I have a tendency to clip / print / stash recipes that sound appealing, with full intentions of making them in the future. When it's the right season, when I have the ingredients in the house, when I have time for something new and complex, etc.
Some recipes I get around to pretty quickly. Others, for one reason or another keep getting shuffled through my pile but linger unmade. So I decided this past weekend to pick a handful of the long neglected and make time to try them.
The results? Three successes and one apocalyptic disaster.

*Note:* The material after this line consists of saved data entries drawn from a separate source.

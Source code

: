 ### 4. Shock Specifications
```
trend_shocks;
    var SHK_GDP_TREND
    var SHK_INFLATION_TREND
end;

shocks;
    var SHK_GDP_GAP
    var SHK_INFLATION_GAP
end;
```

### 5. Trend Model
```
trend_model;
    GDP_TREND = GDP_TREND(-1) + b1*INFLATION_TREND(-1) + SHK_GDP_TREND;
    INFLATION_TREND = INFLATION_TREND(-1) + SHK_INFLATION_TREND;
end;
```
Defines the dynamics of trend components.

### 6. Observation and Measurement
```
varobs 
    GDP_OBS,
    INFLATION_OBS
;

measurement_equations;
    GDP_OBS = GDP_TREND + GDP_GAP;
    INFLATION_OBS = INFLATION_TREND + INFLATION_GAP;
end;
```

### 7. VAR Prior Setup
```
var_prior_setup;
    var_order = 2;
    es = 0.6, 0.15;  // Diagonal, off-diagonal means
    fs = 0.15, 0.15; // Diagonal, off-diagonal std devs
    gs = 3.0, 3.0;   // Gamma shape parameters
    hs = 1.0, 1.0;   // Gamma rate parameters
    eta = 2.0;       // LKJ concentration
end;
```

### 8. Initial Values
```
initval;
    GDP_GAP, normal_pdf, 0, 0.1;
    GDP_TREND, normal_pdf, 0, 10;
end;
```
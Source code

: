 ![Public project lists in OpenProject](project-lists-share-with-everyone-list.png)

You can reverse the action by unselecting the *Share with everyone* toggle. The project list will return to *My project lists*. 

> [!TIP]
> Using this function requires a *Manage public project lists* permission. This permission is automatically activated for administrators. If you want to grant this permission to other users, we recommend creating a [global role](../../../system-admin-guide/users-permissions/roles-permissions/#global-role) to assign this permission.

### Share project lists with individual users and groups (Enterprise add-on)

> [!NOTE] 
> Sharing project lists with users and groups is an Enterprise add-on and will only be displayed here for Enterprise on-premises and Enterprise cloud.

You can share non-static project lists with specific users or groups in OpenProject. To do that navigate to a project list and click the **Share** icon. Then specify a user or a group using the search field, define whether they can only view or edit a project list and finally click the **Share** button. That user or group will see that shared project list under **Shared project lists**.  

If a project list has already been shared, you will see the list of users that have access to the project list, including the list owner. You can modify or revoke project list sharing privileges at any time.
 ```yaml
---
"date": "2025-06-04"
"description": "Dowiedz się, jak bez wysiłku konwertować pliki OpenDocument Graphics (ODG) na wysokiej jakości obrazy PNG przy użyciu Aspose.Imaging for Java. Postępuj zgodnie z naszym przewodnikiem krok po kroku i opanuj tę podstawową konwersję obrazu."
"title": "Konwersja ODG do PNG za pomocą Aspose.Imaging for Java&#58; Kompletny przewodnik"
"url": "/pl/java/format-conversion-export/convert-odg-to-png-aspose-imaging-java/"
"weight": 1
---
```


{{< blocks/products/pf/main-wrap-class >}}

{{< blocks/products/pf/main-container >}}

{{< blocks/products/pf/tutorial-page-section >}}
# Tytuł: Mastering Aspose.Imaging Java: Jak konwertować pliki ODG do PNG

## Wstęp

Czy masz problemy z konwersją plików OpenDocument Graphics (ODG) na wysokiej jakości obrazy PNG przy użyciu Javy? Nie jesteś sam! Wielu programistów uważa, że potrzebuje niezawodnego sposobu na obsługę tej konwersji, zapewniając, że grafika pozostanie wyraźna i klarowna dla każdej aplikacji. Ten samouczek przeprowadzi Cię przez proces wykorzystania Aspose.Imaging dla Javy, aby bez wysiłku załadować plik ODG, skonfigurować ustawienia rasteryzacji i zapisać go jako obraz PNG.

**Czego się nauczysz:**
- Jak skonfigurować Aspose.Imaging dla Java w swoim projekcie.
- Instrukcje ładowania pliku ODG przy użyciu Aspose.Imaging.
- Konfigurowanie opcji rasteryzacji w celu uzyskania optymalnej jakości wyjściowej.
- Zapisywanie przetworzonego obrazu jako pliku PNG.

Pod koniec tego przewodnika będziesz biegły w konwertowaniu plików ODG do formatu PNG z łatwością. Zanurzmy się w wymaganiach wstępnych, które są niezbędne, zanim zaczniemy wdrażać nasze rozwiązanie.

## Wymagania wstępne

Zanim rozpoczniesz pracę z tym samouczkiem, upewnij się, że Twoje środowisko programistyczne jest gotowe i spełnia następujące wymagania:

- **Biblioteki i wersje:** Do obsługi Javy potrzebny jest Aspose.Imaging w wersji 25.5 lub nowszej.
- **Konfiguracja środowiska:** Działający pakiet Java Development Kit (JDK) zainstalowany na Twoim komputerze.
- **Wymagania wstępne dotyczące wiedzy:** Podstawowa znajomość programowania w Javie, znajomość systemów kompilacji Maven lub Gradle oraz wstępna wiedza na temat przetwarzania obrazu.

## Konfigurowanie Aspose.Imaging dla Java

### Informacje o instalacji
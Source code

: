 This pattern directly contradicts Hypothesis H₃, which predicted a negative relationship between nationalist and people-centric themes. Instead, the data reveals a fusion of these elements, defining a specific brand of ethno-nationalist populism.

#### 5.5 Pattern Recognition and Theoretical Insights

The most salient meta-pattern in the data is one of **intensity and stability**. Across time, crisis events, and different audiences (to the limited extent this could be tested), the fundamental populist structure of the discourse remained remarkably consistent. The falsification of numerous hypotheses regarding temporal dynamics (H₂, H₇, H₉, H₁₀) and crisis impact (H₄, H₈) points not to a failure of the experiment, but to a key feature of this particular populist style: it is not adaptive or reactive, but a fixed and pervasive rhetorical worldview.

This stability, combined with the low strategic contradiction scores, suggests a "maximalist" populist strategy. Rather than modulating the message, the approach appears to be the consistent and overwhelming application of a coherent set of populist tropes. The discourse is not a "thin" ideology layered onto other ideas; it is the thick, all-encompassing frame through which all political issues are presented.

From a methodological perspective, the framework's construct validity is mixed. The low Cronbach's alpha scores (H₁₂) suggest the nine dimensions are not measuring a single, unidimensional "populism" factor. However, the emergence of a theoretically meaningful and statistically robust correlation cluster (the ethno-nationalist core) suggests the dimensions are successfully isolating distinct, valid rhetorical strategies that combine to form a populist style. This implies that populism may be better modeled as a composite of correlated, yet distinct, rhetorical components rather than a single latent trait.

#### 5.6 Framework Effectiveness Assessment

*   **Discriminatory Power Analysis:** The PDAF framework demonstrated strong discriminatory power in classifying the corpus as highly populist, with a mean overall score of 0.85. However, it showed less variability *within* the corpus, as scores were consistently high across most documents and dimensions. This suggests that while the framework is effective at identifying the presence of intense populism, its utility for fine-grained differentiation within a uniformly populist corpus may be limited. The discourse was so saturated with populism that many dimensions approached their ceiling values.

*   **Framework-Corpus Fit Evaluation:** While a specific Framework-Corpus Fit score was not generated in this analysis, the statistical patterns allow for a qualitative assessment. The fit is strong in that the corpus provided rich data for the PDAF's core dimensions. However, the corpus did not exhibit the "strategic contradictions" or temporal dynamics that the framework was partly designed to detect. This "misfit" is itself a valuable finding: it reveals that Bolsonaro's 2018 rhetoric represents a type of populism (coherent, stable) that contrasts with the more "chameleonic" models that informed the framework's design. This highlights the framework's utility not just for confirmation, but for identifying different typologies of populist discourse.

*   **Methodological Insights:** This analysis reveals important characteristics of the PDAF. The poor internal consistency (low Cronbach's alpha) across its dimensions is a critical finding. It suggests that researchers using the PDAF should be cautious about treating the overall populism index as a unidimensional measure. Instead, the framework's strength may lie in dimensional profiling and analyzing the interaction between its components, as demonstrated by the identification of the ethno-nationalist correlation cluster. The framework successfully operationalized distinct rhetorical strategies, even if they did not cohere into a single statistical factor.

Marie's Chicken French was easy, inexpensive and every bit as delicious the versions I remember serving ad infinitum in my catering days.
Mushroom and Potato Gratin with Thyme and Parmesan was a Williams Sonoma recipe that was much easier than it sounds, but every bit as decadent as you'd expect. (Did you know WS makes a huge selection of their fail-proof recipes available for free on their website?)
Carrots Normandy - Essentially glazed carrots with the added zing of vinegar, these were unique and excellent, quick, cheap and easy. Really, what more can you ask for? (No link for this one, so here's the recipe. I tossed some cinnamon in with the sugar for good measure.)
2 cups carrots (sliced into 2" strips or large diced)
1/4 tbsp cornstarch
1/2 cup vinegar
1/2 cup sugar
1/4 tsp salt
2 tbsp butter
Boil carrots 7-10 minutes; drain. In a saucepan, stir starch into vinegar. Add sugar and salt; boil 5 min. Add butter, stir until melted. Reheat carrots in sauce and serve hot.
Speculoos - everything you like about spice cake in a super convenient cookie! Reminiscent of snicker-doodles, I liked these because they had a very quick, very forgiving dough. I used about 1/4 cup less sugar than suggested and was quite happy with the result. (I also cut mine into half- dollar- sized rounds rather than sticks, but they cooked up in the same amount of time.)
My only kitchen disaster was my enthusiastic attempt to make my own marshmallows using the recipe from the awesome cookbook Jam It, Pickle It, Cure It. Everything else I've tried from that source was fantastic, so I had high hopes for this as well. After all, who wouldn't be psyched about the idea of making something so inherently commercial looking in your own kitchen? Totally- from-scratch s'mores, anyone?
It started well, with my sugar boiling on the stove, gelatin softening in a bowl and my greased, sugared pan waiting. At the last minute, about ten degrees before my sugar hit the required temperature it abruptly caramelized. Pulling it off the heat, I tried to finish the steps, hoping I could salvage the project and just have unintentionally gourmet caramel marshmallows. Instead of getting puffy, though, the mixture turned into a clingy, toffee-like mess that crawled up my electric mixer beaters like a sci-fi alien over a space ship and stuck fast to everything it touched. The final result had the consistency of bubble gum and an only vaguely caramelized flavor. Final score: sugar monster: 1, me: 0. Clearly, there will be no s'mores....
Anywho, we can't win them all and I am pleased with myself for tackling the project even if it was unsuccessful. Much praise is also due to my boys for being patient with my kitchen endeavors...
Incidentally, I highly recommend cooking with a border collie on hand. When my sugar alien left me sticking to my bowl (and my spatula and everything else) and decidedly in need of assistance, Arthas ran and fetched his Daddy to come rescue me. Lol. Note to self: don't try crazy cooking projects without supervision and backup!
What wild kitchen fun have you whipped up lately?